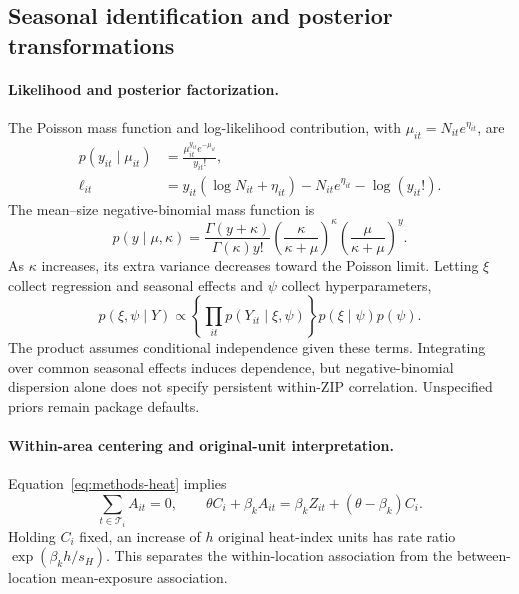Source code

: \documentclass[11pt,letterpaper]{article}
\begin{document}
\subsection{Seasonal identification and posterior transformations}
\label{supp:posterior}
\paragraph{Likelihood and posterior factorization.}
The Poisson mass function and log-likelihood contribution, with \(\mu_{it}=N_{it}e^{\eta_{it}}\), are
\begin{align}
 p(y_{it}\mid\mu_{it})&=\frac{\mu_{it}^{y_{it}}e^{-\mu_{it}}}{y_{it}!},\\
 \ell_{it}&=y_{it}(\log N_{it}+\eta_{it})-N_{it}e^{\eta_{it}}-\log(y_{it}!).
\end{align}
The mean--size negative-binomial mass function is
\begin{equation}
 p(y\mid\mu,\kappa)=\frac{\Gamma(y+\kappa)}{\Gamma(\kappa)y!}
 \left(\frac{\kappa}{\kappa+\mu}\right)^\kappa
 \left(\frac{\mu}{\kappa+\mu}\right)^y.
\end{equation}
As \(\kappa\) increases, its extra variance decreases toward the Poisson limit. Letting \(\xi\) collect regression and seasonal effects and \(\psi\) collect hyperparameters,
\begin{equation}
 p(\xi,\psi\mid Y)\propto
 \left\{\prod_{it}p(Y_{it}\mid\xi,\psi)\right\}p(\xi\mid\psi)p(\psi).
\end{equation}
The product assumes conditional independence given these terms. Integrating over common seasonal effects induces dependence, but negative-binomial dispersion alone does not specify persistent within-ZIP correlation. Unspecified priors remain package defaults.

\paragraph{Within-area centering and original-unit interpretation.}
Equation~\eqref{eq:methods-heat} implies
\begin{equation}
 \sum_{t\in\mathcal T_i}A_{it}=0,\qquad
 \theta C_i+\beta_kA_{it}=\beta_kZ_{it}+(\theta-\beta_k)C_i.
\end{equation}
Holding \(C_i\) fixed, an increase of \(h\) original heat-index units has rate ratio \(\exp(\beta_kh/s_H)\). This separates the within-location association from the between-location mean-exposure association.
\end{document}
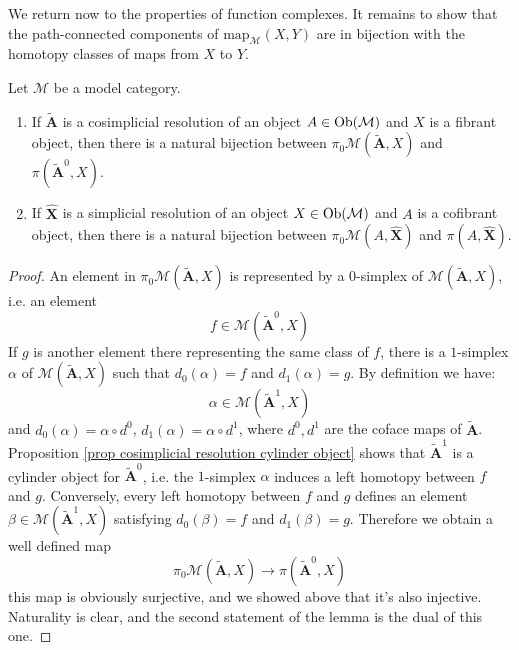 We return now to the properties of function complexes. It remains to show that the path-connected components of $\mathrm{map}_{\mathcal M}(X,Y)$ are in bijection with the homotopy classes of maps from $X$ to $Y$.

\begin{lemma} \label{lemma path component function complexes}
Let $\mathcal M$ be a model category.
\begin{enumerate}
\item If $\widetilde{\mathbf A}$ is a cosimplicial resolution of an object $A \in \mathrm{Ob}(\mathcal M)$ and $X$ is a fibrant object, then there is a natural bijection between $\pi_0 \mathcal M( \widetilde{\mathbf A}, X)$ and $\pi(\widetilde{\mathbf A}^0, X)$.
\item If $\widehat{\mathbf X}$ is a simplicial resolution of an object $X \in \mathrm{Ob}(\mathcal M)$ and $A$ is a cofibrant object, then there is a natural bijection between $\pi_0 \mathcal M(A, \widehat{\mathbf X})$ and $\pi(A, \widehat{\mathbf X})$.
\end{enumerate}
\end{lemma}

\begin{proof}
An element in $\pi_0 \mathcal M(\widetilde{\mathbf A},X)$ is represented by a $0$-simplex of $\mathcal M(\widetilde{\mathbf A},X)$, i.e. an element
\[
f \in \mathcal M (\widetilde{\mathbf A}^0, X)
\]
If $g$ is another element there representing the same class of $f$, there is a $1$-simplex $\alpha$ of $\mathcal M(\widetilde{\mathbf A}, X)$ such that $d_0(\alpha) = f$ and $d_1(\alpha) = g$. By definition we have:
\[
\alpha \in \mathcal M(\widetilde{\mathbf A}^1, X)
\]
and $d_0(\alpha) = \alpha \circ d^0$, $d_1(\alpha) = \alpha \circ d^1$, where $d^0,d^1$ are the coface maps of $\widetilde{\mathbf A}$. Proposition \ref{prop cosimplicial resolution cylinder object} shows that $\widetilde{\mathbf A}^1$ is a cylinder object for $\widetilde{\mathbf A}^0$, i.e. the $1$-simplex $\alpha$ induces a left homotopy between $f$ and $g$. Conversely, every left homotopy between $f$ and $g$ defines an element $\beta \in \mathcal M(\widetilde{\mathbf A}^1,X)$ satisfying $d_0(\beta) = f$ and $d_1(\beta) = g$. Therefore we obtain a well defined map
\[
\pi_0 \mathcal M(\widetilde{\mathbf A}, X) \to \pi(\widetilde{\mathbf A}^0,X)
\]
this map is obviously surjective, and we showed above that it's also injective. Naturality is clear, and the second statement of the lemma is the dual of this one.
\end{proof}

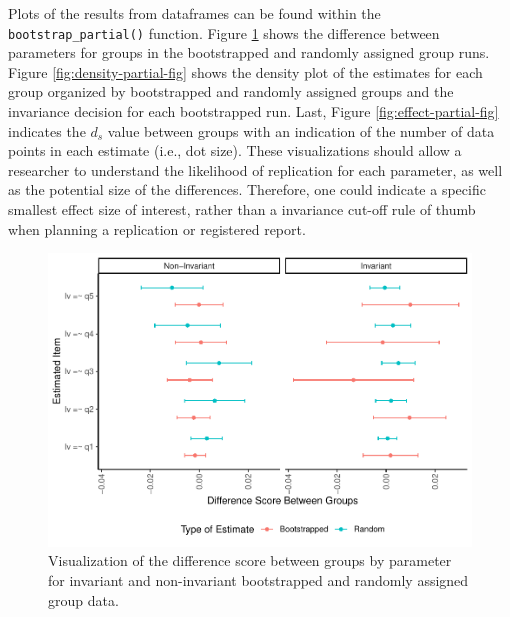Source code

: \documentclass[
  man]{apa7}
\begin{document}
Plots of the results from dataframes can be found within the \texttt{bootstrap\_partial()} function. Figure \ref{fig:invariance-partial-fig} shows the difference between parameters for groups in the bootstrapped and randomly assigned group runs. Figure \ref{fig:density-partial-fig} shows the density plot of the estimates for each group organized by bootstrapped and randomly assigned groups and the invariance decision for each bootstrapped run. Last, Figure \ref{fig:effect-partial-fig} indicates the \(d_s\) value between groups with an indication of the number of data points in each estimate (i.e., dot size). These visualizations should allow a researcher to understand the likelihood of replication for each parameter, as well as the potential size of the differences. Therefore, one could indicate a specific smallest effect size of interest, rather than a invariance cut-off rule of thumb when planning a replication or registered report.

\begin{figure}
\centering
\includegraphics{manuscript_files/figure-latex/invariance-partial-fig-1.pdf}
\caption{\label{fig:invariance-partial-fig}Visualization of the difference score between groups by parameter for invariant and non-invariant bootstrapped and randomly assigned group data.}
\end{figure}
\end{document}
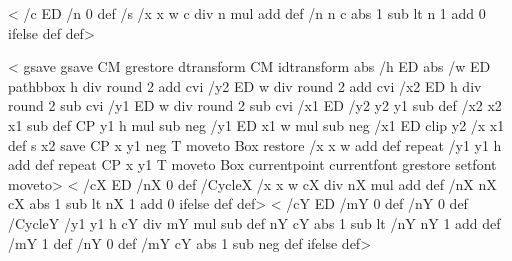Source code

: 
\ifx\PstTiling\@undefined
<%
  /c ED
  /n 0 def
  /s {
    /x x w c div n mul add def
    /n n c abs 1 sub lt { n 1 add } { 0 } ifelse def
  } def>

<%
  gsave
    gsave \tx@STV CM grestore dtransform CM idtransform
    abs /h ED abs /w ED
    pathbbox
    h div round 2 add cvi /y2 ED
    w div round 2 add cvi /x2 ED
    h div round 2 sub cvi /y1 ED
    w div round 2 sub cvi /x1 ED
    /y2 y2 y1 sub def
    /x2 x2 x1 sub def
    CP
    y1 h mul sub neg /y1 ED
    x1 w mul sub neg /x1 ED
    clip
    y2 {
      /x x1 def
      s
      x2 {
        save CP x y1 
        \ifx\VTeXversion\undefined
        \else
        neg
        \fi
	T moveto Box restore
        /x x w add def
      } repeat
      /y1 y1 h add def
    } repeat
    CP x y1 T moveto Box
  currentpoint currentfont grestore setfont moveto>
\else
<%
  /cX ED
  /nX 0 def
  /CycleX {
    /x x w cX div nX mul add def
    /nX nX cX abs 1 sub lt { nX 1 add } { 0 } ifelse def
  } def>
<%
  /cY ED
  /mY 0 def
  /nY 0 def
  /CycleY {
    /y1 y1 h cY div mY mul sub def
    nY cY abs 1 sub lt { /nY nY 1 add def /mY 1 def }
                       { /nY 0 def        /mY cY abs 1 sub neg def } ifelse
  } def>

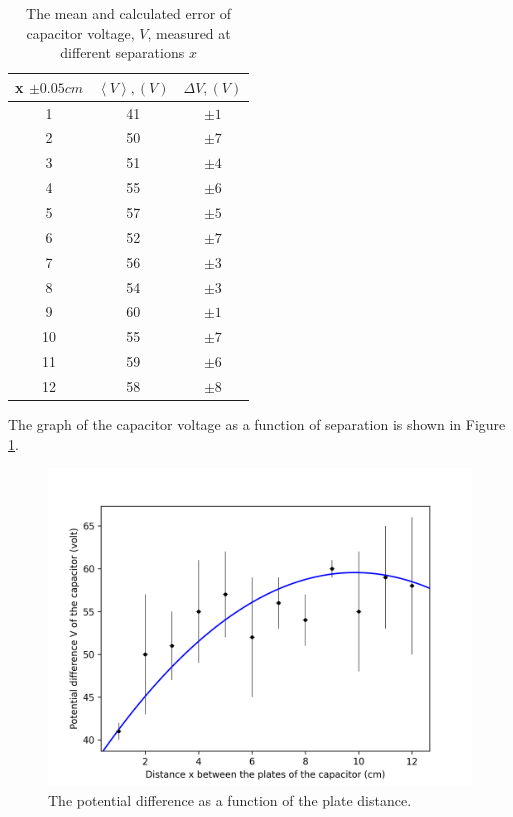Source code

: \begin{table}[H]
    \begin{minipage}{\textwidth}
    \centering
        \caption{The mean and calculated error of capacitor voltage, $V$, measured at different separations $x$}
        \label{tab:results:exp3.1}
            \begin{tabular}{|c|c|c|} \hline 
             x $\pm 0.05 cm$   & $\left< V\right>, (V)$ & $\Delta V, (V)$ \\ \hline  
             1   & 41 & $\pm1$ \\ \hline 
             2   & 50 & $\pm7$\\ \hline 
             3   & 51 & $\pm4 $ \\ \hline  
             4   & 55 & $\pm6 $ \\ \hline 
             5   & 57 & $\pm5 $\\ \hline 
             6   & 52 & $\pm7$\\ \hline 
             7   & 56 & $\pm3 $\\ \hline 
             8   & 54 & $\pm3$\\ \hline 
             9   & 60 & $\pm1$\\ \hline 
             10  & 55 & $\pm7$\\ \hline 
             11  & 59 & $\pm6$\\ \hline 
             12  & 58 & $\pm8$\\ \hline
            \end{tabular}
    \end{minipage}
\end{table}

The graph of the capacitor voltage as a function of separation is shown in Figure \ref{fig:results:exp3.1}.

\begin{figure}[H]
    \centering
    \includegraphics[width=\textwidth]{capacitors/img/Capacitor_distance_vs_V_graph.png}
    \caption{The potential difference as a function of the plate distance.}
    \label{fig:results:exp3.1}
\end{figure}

* * *

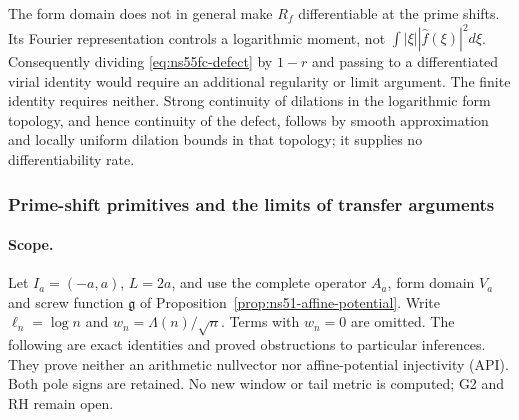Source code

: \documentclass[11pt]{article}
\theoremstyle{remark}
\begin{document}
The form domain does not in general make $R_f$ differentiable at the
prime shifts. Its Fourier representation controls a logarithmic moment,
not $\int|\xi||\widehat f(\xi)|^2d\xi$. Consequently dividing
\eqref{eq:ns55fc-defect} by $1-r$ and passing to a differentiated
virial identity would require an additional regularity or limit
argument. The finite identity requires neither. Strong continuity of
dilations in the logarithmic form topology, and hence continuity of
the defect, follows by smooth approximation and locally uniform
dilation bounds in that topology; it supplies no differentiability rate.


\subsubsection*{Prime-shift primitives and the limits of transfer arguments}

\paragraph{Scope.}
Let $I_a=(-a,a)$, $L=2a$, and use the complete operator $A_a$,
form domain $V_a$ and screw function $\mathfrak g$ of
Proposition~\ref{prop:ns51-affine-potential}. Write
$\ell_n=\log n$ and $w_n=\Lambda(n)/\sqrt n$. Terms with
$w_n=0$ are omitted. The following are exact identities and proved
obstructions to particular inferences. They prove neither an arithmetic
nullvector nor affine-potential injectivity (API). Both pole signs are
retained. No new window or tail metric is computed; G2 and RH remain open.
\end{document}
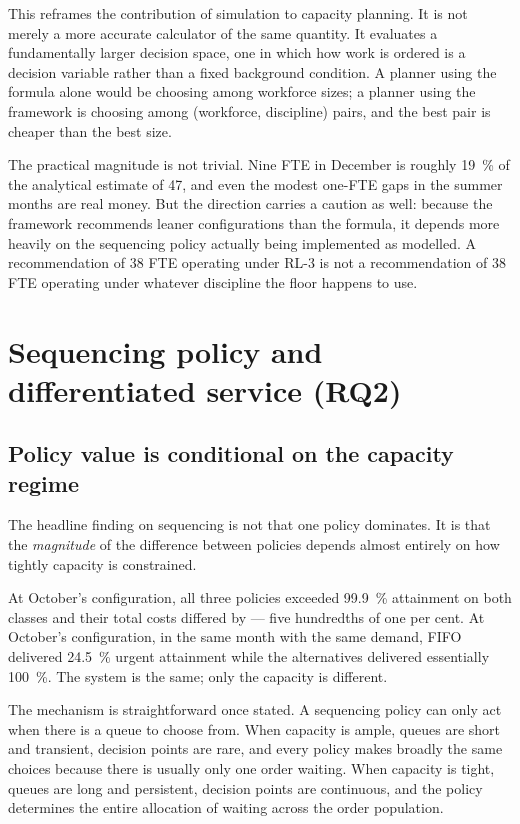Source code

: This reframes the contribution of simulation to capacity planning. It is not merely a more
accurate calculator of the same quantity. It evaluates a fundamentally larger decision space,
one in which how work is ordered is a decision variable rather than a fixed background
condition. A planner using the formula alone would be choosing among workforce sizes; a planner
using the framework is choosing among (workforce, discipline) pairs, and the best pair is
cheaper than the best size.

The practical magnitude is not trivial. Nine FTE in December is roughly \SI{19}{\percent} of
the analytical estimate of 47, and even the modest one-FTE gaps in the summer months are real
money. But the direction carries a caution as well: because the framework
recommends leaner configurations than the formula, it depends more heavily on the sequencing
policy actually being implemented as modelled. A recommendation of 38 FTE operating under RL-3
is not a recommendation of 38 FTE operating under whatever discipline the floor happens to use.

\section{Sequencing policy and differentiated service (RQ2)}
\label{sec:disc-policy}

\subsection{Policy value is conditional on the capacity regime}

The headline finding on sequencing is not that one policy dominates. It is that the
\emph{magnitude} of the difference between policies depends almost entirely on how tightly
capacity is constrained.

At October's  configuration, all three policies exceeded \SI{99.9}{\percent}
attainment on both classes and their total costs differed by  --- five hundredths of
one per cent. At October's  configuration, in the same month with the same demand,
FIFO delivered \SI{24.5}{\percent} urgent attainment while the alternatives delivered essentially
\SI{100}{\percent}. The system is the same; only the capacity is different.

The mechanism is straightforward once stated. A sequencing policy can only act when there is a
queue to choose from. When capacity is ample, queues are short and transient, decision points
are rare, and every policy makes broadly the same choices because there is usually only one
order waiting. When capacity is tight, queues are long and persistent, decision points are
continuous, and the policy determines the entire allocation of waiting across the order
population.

- Exercise description: Search the listing above for the word "includegraphics", and copy every line that has it.

- Output below:
\includegraphics{manuscript_files/figure-latex/invariance-partial-fig-1.pdf}
    \includegraphics[width=\textwidth]{capacitors/img/Capacitor_distance_vs_V_graph.png}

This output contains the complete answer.